“¿Quieres morir solo o con tu familia?”: el testimonio desde Líbano que desmonta el relato de la guerra
“¿Quieres morir solo o con tu familia?”
Esa es la pregunta que recibió un hombre en el sur del Líbano antes de ser bombardeado.
Salió de su casa. Se subió a su coche. Esperó.
Y murió solo.
No es un titular. Es un testimonio.
El miedo cotidiano: vivir esperando el siguiente ataque
Un zamorano mantiene estos días contacto con un amigo residente en el Líbano. Un hombre con familia, con vida, con rutina… o lo que queda de ella.
“Gracias a Dios estamos bien”, dice al comenzar la conversación.
Pero la normalidad acaba ahí.
Las zonas del sur del país, donde se concentran comunidades chiíes, están siendo atacadas de forma constante.

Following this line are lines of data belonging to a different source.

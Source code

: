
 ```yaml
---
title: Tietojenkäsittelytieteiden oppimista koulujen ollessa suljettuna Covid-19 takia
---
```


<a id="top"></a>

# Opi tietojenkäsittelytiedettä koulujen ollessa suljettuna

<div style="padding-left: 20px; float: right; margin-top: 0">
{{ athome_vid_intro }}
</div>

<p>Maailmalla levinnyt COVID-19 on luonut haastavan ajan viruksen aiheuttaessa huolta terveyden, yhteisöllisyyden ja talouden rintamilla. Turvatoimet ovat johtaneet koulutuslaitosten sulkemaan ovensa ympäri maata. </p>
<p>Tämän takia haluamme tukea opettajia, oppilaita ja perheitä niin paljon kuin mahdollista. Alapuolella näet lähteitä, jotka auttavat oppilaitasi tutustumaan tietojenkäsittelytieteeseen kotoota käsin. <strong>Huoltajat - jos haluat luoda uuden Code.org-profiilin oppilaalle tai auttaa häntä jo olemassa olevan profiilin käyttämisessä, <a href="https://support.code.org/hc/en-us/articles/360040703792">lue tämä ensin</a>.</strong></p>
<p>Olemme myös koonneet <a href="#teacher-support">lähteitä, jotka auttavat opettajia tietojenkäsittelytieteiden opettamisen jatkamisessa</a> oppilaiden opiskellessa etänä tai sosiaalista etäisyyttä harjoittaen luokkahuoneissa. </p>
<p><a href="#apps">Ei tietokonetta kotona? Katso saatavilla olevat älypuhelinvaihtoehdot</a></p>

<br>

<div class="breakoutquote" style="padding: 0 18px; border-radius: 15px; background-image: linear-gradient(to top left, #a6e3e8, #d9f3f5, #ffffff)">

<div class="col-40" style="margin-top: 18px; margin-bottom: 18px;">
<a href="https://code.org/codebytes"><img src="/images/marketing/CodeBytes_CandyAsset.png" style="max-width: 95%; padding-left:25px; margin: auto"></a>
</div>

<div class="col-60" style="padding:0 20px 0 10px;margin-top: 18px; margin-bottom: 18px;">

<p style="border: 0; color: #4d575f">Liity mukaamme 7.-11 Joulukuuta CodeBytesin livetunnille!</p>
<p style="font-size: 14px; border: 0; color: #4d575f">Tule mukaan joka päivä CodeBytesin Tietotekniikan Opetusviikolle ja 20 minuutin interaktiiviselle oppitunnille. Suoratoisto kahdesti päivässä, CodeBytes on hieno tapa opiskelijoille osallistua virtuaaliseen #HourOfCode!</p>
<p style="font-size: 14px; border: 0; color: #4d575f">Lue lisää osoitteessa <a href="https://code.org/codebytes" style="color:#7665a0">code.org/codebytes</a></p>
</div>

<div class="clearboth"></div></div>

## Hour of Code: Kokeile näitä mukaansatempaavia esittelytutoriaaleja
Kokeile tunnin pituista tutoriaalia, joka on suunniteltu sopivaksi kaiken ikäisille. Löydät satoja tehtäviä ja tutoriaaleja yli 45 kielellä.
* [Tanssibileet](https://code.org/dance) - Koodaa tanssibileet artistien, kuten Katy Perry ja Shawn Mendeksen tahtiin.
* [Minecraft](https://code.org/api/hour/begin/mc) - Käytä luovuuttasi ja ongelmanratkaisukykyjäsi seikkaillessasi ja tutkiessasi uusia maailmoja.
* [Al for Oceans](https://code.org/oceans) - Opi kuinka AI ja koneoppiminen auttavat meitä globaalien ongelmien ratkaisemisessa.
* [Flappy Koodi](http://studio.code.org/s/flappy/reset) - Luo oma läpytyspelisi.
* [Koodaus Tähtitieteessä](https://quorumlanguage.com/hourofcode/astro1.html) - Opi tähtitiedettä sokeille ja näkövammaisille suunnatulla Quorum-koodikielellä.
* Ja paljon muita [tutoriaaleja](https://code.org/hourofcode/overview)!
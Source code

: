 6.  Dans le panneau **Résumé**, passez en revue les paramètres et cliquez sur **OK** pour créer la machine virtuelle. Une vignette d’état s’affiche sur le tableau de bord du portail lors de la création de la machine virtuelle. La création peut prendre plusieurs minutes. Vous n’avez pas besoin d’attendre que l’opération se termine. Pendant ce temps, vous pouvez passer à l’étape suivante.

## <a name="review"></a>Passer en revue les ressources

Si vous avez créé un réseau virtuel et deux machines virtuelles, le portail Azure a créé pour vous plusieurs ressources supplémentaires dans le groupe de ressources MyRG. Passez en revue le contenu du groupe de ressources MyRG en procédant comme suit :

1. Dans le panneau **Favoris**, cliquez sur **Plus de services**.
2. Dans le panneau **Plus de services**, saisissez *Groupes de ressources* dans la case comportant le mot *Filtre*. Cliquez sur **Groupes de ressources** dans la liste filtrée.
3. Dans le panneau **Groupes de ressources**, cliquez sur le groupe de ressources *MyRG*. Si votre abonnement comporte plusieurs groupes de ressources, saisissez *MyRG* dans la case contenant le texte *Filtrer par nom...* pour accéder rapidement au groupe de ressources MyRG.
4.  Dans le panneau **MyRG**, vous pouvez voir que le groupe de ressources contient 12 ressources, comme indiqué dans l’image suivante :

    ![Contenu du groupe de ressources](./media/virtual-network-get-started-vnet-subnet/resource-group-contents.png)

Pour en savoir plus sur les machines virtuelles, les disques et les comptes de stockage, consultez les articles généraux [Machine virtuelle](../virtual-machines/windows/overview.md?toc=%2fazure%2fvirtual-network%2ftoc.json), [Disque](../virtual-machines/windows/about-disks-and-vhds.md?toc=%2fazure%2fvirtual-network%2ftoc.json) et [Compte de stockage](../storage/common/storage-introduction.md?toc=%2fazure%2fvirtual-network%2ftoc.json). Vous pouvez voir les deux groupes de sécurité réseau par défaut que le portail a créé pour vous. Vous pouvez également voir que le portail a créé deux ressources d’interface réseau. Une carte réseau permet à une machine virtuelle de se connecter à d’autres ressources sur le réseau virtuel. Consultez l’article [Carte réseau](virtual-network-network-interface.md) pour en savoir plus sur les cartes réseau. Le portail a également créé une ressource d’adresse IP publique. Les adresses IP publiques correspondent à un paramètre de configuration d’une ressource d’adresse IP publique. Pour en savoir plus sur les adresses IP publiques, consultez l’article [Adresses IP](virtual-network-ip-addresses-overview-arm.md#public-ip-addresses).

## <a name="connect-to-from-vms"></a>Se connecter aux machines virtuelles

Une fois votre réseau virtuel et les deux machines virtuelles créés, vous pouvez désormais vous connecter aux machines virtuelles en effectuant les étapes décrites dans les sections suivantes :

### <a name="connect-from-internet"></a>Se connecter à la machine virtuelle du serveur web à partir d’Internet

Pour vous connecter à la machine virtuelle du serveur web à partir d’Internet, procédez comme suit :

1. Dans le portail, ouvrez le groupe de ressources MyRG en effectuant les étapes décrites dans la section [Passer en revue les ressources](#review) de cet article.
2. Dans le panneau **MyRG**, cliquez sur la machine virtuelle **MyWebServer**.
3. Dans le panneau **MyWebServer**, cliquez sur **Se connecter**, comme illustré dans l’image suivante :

Barrios enteros han sido evacuados. Familias obligadas a abandonar sus casas. Y el sonido de los drones ya forma parte del día a día.
“En el sur la gente ha tenido que dejar sus ciudades. En Beirut también están bombardeando edificios, incluso en el centro”.
Sin aviso.
Sin margen.
Sin escapatoria.
Bombardeos sin alerta: cuando la guerra cruza la línea
El testimonio es claro:
“Cuando bombardean edificios sin alerta… eso es asesinato”.
No habla de daños colaterales.
Habla de objetivos directos.
Ataques a edificios civiles.
A trabajadores.
A materiales de construcción.
“Están yendo mucho más allá de cualquier justificación”, asegura.
Y mientras tanto, la comunidad internacional observa.
Un país dividido… también en el miedo
El relato deja una imagen aún más inquietante: no todas las zonas viven la guerra igual.
“En las áreas cristianas no está pasando casi nada”.
La guerra, incluso dentro de un mismo país, tiene geografía.
Tiene selección.
Tiene criterio.
Y eso abre una pregunta incómoda:
¿qué vidas importan más que otras?
El silencio que lo permite todo
Más de un 10% del territorio libanés ya está bajo control o presión directa de Israel. Una expansión que muchos ven como el preludio de algo mayor.
La comparación empieza a repetirse:
Líbano puede ser la próxima Gaza.
Pero esta vez, el mundo ya sabe lo que puede pasar.
Y aún así, no actúa.
La guerra real no sale en los discursos
No es la que se explica en ruedas de prensa.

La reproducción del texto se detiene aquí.